Dorotan’s vision is too wide for such easy characterization. The dinner rush would be coming in less than six hours. He trimmed a few poinsettias at the bar, then returned to the kitchen. The sambal number, however, provoked happy gibberish from those who ate it over the chicken, who spooned it into their mouths like fiery yogurt. The chicken had been served with two dipping sauces already: one sour and soylike, the other with the peppery kick of a traditional American hot sauce. “This is for the chicken,” he said, and returned to his post by the window.

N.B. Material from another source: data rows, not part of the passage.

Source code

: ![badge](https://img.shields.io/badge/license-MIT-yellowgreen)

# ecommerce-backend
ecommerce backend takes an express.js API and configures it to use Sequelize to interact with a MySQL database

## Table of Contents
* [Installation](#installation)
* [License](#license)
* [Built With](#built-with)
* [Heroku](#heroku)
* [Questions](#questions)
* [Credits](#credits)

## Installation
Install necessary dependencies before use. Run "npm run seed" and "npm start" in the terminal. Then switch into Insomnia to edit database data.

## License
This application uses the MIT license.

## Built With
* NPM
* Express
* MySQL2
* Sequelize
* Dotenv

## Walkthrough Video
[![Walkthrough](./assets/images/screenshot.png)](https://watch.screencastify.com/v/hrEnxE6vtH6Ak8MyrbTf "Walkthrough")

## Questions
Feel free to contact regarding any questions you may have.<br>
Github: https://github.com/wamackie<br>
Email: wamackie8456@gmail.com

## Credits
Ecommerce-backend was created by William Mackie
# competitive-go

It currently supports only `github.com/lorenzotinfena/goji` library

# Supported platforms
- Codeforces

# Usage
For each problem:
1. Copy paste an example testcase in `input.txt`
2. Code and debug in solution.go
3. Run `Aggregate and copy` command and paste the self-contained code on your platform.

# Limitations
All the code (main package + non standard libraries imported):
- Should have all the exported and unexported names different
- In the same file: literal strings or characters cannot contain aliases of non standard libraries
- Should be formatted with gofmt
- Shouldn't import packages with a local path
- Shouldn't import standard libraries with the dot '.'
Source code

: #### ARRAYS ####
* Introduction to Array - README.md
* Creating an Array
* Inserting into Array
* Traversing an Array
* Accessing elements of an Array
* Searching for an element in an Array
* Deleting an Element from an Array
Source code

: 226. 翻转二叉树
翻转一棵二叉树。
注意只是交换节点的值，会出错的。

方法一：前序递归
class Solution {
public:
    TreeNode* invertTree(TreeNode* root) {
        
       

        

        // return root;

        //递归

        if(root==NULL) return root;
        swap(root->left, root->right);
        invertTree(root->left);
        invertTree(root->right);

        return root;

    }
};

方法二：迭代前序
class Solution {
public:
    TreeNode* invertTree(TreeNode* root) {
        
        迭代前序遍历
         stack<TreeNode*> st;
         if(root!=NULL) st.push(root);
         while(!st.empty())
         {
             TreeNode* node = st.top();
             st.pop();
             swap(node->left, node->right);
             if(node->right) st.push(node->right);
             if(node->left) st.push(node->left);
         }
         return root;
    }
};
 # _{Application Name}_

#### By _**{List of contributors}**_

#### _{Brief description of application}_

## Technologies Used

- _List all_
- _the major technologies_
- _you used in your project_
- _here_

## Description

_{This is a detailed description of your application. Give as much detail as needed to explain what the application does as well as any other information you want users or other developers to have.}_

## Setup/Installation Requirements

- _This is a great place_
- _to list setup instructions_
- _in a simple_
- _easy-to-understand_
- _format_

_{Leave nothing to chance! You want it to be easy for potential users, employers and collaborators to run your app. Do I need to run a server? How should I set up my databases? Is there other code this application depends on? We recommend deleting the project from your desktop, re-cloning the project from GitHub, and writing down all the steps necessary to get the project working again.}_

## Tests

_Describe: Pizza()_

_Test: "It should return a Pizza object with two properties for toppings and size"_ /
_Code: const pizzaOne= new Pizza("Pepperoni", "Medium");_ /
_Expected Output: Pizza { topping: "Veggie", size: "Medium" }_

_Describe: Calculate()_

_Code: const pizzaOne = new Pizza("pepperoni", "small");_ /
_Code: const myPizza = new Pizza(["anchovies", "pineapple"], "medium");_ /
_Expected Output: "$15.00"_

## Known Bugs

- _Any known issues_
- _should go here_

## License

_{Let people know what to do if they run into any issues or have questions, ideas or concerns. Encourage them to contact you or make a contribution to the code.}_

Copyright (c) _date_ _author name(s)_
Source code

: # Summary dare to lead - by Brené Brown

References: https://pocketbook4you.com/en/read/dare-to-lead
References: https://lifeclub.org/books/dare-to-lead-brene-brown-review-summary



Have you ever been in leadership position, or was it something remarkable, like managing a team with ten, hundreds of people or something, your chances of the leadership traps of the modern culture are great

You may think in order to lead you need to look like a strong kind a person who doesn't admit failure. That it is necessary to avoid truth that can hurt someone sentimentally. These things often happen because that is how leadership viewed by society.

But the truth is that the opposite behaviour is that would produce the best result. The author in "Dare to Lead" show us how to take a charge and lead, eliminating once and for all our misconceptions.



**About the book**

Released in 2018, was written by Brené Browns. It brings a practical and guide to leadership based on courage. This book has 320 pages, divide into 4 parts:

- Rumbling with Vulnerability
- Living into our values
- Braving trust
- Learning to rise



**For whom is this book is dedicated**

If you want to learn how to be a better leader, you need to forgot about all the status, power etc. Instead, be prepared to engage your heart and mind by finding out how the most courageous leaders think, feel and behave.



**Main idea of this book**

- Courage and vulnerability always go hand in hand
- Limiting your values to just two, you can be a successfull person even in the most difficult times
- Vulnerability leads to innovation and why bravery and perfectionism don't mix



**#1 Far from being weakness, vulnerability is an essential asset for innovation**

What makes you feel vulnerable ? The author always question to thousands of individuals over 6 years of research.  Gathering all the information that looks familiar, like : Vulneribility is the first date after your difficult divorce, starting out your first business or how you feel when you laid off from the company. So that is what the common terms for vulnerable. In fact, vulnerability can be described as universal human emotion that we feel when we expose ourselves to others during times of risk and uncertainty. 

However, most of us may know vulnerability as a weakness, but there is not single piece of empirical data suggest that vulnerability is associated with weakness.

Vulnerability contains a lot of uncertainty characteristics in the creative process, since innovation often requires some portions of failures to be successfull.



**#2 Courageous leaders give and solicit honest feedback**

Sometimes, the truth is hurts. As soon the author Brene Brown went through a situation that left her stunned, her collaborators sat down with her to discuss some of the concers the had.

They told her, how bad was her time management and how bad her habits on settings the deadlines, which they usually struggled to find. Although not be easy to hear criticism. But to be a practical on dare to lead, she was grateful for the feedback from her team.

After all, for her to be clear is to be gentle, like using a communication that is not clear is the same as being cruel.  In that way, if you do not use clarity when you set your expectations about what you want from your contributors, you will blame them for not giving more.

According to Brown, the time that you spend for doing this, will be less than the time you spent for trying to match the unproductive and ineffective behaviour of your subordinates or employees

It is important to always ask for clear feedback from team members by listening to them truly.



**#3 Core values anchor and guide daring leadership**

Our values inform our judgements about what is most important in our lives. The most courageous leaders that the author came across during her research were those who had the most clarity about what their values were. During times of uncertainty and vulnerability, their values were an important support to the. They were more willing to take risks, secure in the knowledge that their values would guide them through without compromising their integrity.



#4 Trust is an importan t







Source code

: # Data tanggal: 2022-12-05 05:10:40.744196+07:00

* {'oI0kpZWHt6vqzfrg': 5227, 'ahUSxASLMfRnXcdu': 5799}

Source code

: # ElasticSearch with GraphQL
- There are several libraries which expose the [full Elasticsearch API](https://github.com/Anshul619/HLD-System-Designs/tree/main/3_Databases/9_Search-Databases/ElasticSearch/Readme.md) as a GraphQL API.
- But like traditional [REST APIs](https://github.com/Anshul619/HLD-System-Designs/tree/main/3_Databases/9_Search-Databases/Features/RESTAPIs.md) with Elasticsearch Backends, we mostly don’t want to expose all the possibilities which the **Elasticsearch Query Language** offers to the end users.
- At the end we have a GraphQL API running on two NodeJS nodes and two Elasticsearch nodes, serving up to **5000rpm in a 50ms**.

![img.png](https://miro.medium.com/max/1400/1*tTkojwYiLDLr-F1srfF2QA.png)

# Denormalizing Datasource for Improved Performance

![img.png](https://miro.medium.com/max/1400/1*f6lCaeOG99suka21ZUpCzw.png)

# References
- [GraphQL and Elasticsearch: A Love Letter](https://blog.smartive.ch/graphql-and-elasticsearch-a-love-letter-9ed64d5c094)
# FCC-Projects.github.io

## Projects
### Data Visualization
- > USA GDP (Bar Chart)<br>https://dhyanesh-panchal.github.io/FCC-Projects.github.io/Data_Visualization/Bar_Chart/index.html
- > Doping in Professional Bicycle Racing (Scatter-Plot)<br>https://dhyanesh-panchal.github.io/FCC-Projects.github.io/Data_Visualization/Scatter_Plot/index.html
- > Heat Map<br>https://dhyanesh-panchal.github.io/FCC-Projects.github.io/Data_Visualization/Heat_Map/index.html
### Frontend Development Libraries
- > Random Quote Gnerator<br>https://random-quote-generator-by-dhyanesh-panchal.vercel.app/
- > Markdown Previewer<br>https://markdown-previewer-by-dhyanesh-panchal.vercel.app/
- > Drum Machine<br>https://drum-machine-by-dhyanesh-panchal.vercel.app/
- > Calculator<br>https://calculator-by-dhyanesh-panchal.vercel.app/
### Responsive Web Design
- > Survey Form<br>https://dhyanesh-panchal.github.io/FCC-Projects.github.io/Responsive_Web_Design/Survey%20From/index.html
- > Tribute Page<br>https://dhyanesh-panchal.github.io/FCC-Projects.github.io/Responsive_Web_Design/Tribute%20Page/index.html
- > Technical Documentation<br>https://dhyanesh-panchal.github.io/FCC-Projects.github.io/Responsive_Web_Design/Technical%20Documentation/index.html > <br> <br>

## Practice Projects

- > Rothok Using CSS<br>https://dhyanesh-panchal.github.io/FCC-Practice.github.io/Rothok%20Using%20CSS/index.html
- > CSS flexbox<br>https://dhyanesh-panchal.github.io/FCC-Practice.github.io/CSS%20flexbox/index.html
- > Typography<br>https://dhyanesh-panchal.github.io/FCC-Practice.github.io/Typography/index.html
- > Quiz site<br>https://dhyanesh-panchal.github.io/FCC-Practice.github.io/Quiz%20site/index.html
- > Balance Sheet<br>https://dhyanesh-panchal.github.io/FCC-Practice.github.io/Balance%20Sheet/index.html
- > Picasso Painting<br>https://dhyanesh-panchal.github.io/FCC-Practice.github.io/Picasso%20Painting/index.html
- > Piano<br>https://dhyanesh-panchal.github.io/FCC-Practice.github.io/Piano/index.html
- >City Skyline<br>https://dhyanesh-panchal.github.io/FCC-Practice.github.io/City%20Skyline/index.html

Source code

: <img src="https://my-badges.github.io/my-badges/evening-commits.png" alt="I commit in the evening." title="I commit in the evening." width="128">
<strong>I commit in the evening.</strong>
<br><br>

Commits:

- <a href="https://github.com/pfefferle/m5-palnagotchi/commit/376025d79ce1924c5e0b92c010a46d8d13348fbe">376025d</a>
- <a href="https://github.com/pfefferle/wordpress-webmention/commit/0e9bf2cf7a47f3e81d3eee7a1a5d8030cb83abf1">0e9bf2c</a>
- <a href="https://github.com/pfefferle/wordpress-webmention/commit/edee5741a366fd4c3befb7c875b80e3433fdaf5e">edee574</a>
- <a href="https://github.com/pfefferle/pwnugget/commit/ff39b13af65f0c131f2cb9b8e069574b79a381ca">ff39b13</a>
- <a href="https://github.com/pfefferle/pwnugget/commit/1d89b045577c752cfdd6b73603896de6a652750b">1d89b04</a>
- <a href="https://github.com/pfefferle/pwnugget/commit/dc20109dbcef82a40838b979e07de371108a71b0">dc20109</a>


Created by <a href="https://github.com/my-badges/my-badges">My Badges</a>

A few moments later, he emerged with a small bowl of sambal, a kind of Malaysian ketchup, that he had cooked thick with coconut milk, brightened with lime.

purple yam

Dorotan turned and regarded these people as an artist might a sketch.

purple yam

There was a spread on the table: eggs, garlic-fried rice and tocino, the sweetened cured pork known sometimes as Filipino bacon thin rice noodles with chicken, pork and swirls of vegetable Balinese fried chicken and a purée of taro and sweet potato as rich as softened butter. Purple Yam serves lunch on weekends only. There was a family eating lunch at one of the booths in the back of the restaurant, across from its partly open kitchen, under a bead-board ceiling. They moved to Brooklyn, to Ditmas Park, a neighborhood of Victorian houses and discount stores, to start again. Dorotan and his wife, Amy Besa, closed it in March. There was a long brick wall behind him reminiscent of the one that dominated his last restaurant, Cendrillon, in SoHo, for more than a decade. He looked a bit like a ship’s captain: formidable, intimidating, kind. It was early afternoon and the place smelled of fresh flowers, vinegar and fried pork. It was just after Christmas, and there were still holiday songs playing on the stereo behind him. Apart from its beautiful color and delicious taste, ube also contains vitamins A and C, as well as high levels of potassium.ROMY DOROTAN, the chef and an owner of Purple Yam, stood at the bar of his restaurant, looking out at Cortelyou Road in the rain. In addition to their differences in taste, ube is more moist than sweet potatoes, which tend to be drier in texture. Even though ube and purple sweet potatoes share a sweet, earthy taste, ube has a distinctively nuttier, vanilla-like flavor. Anthocyanins, which are powerful antioxidants, are responsible for the purple color of both ingredients.

#Purple yam skin#

Purple sweet potatoes have a more smooth purple-colored skin and lilac-colored flesh. Fresh ube has a dark, bark-like skin and flesh that can vary in color from a creamy white to a deep lavender. One of the most striking differences between the two is their appearance. Although purple sweet potatoes and ube share a rich purple color, they are entirely different ingredients. Ube is not to be confused with a purple sweet potato. (In the Philippines, it is also called ubi when sold in seed catalogs in the United States for growing at home it is sometimes called "winged yam"). The word ube (pronounced "ooo-bay") comes from the yam's name in Tagalog, the national language of the Philippines. Ube is a major vegetable crop in the Philippines.